= Goal of the exercise =
With pictures left out, set down every record word for word.

── Records to process

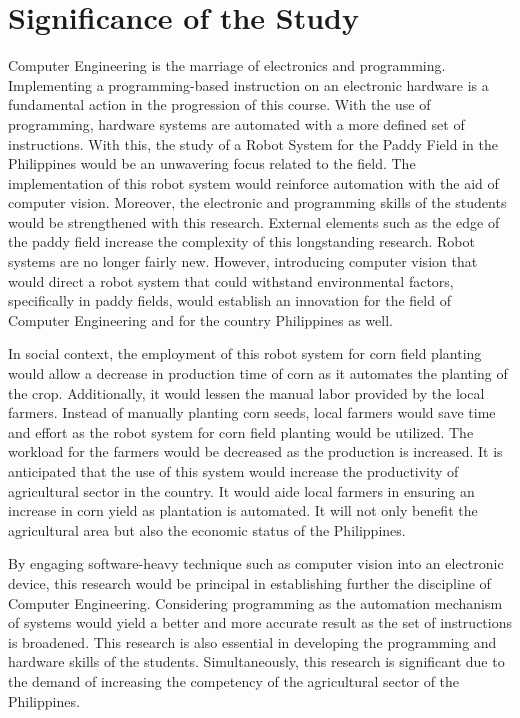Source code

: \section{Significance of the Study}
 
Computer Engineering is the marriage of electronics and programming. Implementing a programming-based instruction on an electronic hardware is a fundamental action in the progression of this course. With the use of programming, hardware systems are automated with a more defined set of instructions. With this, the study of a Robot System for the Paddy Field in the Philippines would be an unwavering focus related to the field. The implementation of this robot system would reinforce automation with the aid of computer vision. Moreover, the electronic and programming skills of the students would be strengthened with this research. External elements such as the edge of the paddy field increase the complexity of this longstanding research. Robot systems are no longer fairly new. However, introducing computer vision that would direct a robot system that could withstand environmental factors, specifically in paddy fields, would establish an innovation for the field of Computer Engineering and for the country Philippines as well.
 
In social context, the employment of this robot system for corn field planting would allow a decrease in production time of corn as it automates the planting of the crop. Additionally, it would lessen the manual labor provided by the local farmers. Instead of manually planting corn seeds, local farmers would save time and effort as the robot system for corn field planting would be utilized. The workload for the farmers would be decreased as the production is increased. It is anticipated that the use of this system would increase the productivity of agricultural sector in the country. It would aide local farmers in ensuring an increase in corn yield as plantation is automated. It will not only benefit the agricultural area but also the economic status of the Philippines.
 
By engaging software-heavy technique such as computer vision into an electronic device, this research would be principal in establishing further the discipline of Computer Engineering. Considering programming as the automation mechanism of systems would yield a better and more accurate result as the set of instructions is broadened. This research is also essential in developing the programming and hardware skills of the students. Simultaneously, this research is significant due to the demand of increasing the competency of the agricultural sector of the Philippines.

────

= Result of the task =
Source code

: \section{Significance of the Study}
 
Computer Engineering is the marriage of electronics and programming. Implementing a programming-based instruction on an electronic hardware is a fundamental action in the progression of this course. With the use of programming, hardware systems are automated with a more defined set of instructions. With this, the study of a Robot System for the Paddy Field in the Philippines would be an unwavering focus related to the field. The implementation of this robot system would reinforce automation with the aid of computer vision. Moreover, the electronic and programming skills of the students would be strengthened with this research. External elements such as the edge of the paddy field increase the complexity of this longstanding research. Robot systems are no longer fairly new. However, introducing computer vision that would direct a robot system that could withstand environmental factors, specifically in paddy fields, would establish an innovation for the field of Computer Engineering and for the country Philippines as well.
 
In social context, the employment of this robot system for corn field planting would allow a decrease in production time of corn as it automates the planting of the crop. Additionally, it would lessen the manual labor provided by the local farmers. Instead of manually planting corn seeds, local farmers would save time and effort as the robot system for corn field planting would be utilized. The workload for the farmers would be decreased as the production is increased. It is anticipated that the use of this system would increase the productivity of agricultural sector in the country. It would aide local farmers in ensuring an increase in corn yield as plantation is automated. It will not only benefit the agricultural area but also the economic status of the Philippines.
 
By engaging software-heavy technique such as computer vision into an electronic device, this research would be principal in establishing further the discipline of Computer Engineering. Considering programming as the automation mechanism of systems would yield a better and more accurate result as the set of instructions is broadened. This research is also essential in developing the programming and hardware skills of the students. Simultaneously, this research is significant due to the demand of increasing the competency of the agricultural sector of the Philippines.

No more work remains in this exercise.